### Description of the task
Retype the line containing "URL | Explorer |" and each later line through the end of the listing, exactly as written, with no other lines.

### Data supplied

********

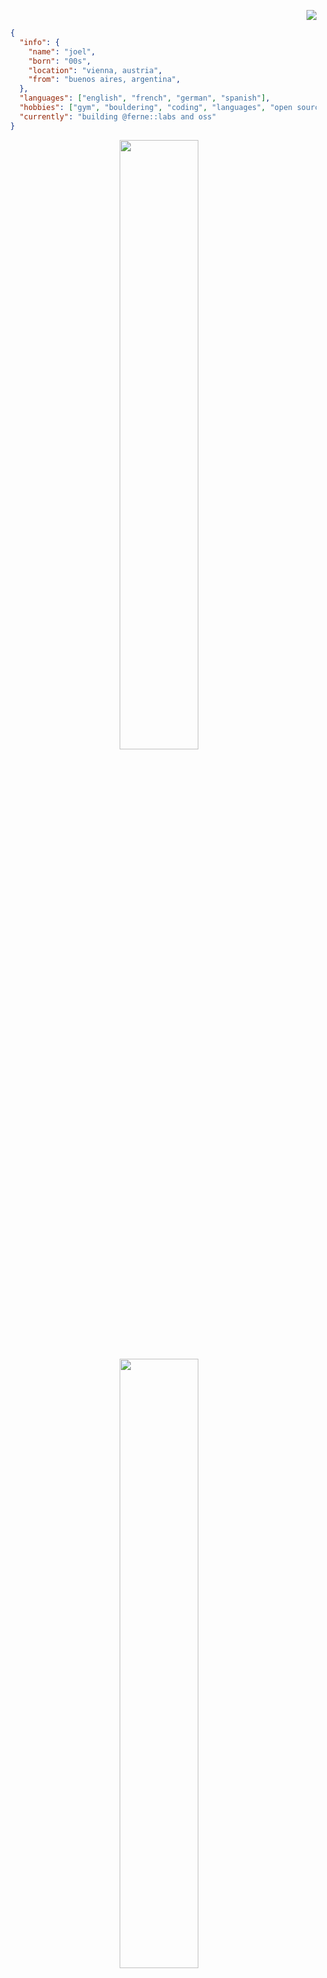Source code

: <p align="right">
  <img src="https://komarev.com/ghpvc/?username=joeperpetua&color=orange"/>
</p>

```json
  {
    "info": {
      "name": "joel",
      "born": "00s",
      "location": "vienna, austria",
      "from": "buenos aires, argentina",
    },
    "languages": ["english", "french", "german", "spanish"],
    "hobbies": ["gym", "bouldering", "coding", "languages", "open source"],
    "currently": "building @ferne::labs and oss"
  }
  ```

<p align="center">
  <img height="50%" width="auto" src ="https://github-readme-stats.vercel.app/api?username=joeperpetua&show_icons=true&count_private=true&theme=material-palenight&hide_border=true&hide=issues,contribs&bg_color=00000000">
  <img height="50%" width="auto" src ="https://github-readme-stats.vercel.app/api/top-langs/?username=joeperpetua&layout=compact&hide_border=true&theme=material-palenight&bg_color=00000000&langs_count=6&hide=html,css,php&size_weight=0.5&count_weight=0.5">
  <!-- <img src ="https://github-readme-streak-stats.herokuapp.com?user=joeperpetua&theme=material-palenight&hide_border=true&background=FFFFFF00"> -->
</p>



### cool projects i have contributed to:
<div align="center">
  <a href="https://github.com/n4s4/synology-api" rel="noreferrer" target="_blank"><img height="150px" width="auto" src="https://contributor-badge.vercel.app/api/repoUserContribution?owner=n4s4&repo=synology-api&user=joeperpetua"></a>
  &nbsp;
  <a href="https://github.com/lfglabs-dev/starknet.quest" rel="noreferrer" target="_blank"><img height="150px" width="auto" src="https://contributor-badge.vercel.app/api/repoUserContribution?owner=lfglabs-dev&repo=starknet.quest&user=joeperpetua"></a>
  &nbsp;
</div>

&nbsp;

<div align="center">
  <a href="https://github.com/dojoengine/dojo.unity" rel="noreferrer" target="_blank"><img height="150px" width="auto" src="https://contributor-badge.vercel.app/api/repoUserContribution?owner=dojoengine&repo=dojo.unity&user=joeperpetua"></a>
  &nbsp;
  <a href="https://github.com/dojoengine/book" rel="noreferrer" target="_blank"><img height="150px" width="auto" src="https://contributor-badge.vercel.app/api/repoUserContribution?owner=dojoengine&repo=book&user=joeperpetua"></a>
  &nbsp;
</div>

&nbsp;
  
<div align="center">
  <a href="https://github.com/ByteBuildersLabs/ByteBeastsFrontend" rel="noreferrer" target="_blank"><img height="150px" width="auto" src="https://contributor-badge.vercel.app/api/repoUserContribution?owner=ByteBuildersLabs&repo=ByteBeastsFrontend&user=joeperpetua"></a>
  &nbsp;
  <a href="https://github.com/The-Marquis-Gaming/checkers-dojo" rel="noreferrer" target="_blank"><img height="150px" width="auto" src="https://contributor-badge.vercel.app/api/repoUserContribution?owner=The-Marquis-Gaming&repo=checkers-dojo&user=joeperpetua"></a>
  &nbsp;
</div>

![](https://hit.yhype.me/github/profile?account_id=43834198)
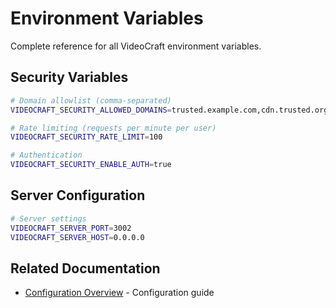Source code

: # Environment Variables

Complete reference for all VideoCraft environment variables.

## Security Variables

```bash
# Domain allowlist (comma-separated)
VIDEOCRAFT_SECURITY_ALLOWED_DOMAINS=trusted.example.com,cdn.trusted.org

# Rate limiting (requests per minute per user)
VIDEOCRAFT_SECURITY_RATE_LIMIT=100

# Authentication
VIDEOCRAFT_SECURITY_ENABLE_AUTH=true
```

## Server Configuration

```bash
# Server settings
VIDEOCRAFT_SERVER_PORT=3002
VIDEOCRAFT_SERVER_HOST=0.0.0.0
```

## Related Documentation

- [Configuration Overview](overview.md) - Configuration guide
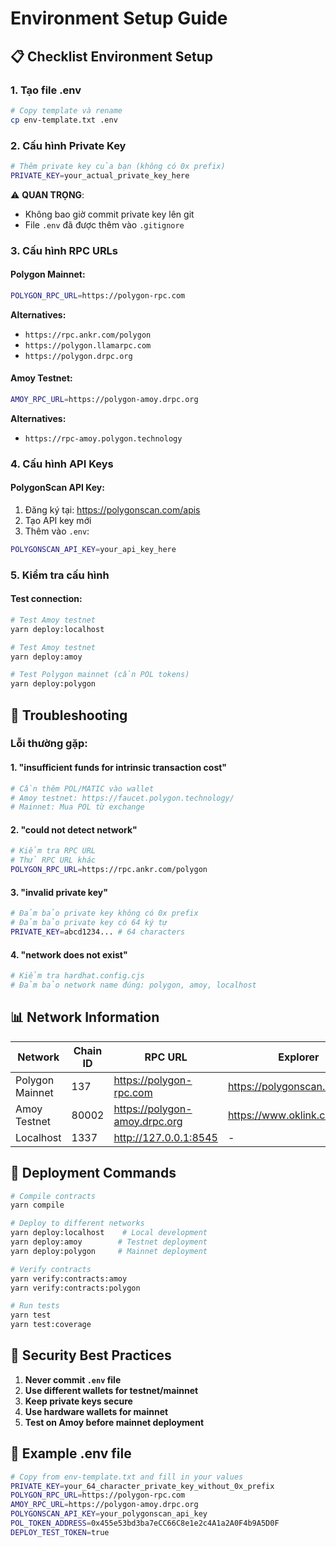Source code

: # Environment Setup Guide

## 📋 Checklist Environment Setup

### 1. **Tạo file .env**
```bash
# Copy template và rename
cp env-template.txt .env
```

### 2. **Cấu hình Private Key**
```bash
# Thêm private key của bạn (không có 0x prefix)
PRIVATE_KEY=your_actual_private_key_here
```

⚠️ **QUAN TRỌNG**: 
- Không bao giờ commit private key lên git
- File `.env` đã được thêm vào `.gitignore`

### 3. **Cấu hình RPC URLs**

#### Polygon Mainnet:
```bash
POLYGON_RPC_URL=https://polygon-rpc.com
```

**Alternatives:**
- `https://rpc.ankr.com/polygon`
- `https://polygon.llamarpc.com`
- `https://polygon.drpc.org`

#### Amoy Testnet:
```bash
AMOY_RPC_URL=https://polygon-amoy.drpc.org
```

**Alternatives:**
- `https://rpc-amoy.polygon.technology`

### 4. **Cấu hình API Keys**

#### PolygonScan API Key:
1. Đăng ký tại: https://polygonscan.com/apis
2. Tạo API key mới
3. Thêm vào `.env`:
```bash
POLYGONSCAN_API_KEY=your_api_key_here
```

### 5. **Kiểm tra cấu hình**

#### Test connection:
```bash
# Test Amoy testnet
yarn deploy:localhost

# Test Amoy testnet  
yarn deploy:amoy

# Test Polygon mainnet (cần POL tokens)
yarn deploy:polygon
```

## 🔧 Troubleshooting

### Lỗi thường gặp:

#### 1. **"insufficient funds for intrinsic transaction cost"**
```bash
# Cần thêm POL/MATIC vào wallet
# Amoy testnet: https://faucet.polygon.technology/
# Mainnet: Mua POL từ exchange
```

#### 2. **"could not detect network"**
```bash
# Kiểm tra RPC URL
# Thử RPC URL khác
POLYGON_RPC_URL=https://rpc.ankr.com/polygon
```

#### 3. **"invalid private key"**
```bash
# Đảm bảo private key không có 0x prefix
# Đảm bảo private key có 64 ký tự
PRIVATE_KEY=abcd1234... # 64 characters
```

#### 4. **"network does not exist"**
```bash
# Kiểm tra hardhat.config.cjs
# Đảm bảo network name đúng: polygon, amoy, localhost
```

## 📊 Network Information

| Network | Chain ID | RPC URL | Explorer |
|---------|----------|---------|----------|
| Polygon Mainnet | 137 | https://polygon-rpc.com | https://polygonscan.com |
| Amoy Testnet | 80002 | https://polygon-amoy.drpc.org | https://www.oklink.com/amoy |
| Localhost | 1337 | http://127.0.0.1:8545 | - |

## 🎯 Deployment Commands

```bash
# Compile contracts
yarn compile

# Deploy to different networks
yarn deploy:localhost    # Local development
yarn deploy:amoy        # Testnet deployment  
yarn deploy:polygon     # Mainnet deployment

# Verify contracts
yarn verify:contracts:amoy
yarn verify:contracts:polygon

# Run tests
yarn test
yarn test:coverage
```

## 🔐 Security Best Practices

1. **Never commit `.env` file**
2. **Use different wallets for testnet/mainnet**
3. **Keep private keys secure**
4. **Use hardware wallets for mainnet**
5. **Test on Amoy before mainnet deployment**

## 📝 Example .env file

```bash
# Copy from env-template.txt and fill in your values
PRIVATE_KEY=your_64_character_private_key_without_0x_prefix
POLYGON_RPC_URL=https://polygon-rpc.com
AMOY_RPC_URL=https://polygon-amoy.drpc.org
POLYGONSCAN_API_KEY=your_polygonscan_api_key
POL_TOKEN_ADDRESS=0x455e53bd3ba7eCC66C8e1e2c4A1a2A0F4b9A5D0F
DEPLOY_TEST_TOKEN=true
```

********

### Exercise output
| Network | Chain ID | RPC URL | Explorer |
|---------|----------|---------|----------|
| Polygon Mainnet | 137 | https://polygon-rpc.com | https://polygonscan.com |
| Amoy Testnet | 80002 | https://polygon-amoy.drpc.org | https://www.oklink.com/amoy |
| Localhost | 1337 | http://127.0.0.1:8545 | - |

## 🎯 Deployment Commands

```bash
# Compile contracts
yarn compile

# Deploy to different networks
yarn deploy:localhost    # Local development
yarn deploy:amoy        # Testnet deployment  
yarn deploy:polygon     # Mainnet deployment

# Verify contracts
yarn verify:contracts:amoy
yarn verify:contracts:polygon

# Run tests
yarn test
yarn test:coverage
```

## 🔐 Security Best Practices

1. **Never commit `.env` file**
2. **Use different wallets for testnet/mainnet**
3. **Keep private keys secure**
4. **Use hardware wallets for mainnet**
5. **Test on Amoy before mainnet deployment**

## 📝 Example .env file

```bash
# Copy from env-template.txt and fill in your values
PRIVATE_KEY=your_64_character_private_key_without_0x_prefix
POLYGON_RPC_URL=https://polygon-rpc.com
AMOY_RPC_URL=https://polygon-amoy.drpc.org
POLYGONSCAN_API_KEY=your_polygonscan_api_key
POL_TOKEN_ADDRESS=0x455e53bd3ba7eCC66C8e1e2c4A1a2A0F4b9A5D0F
DEPLOY_TEST_TOKEN=true
```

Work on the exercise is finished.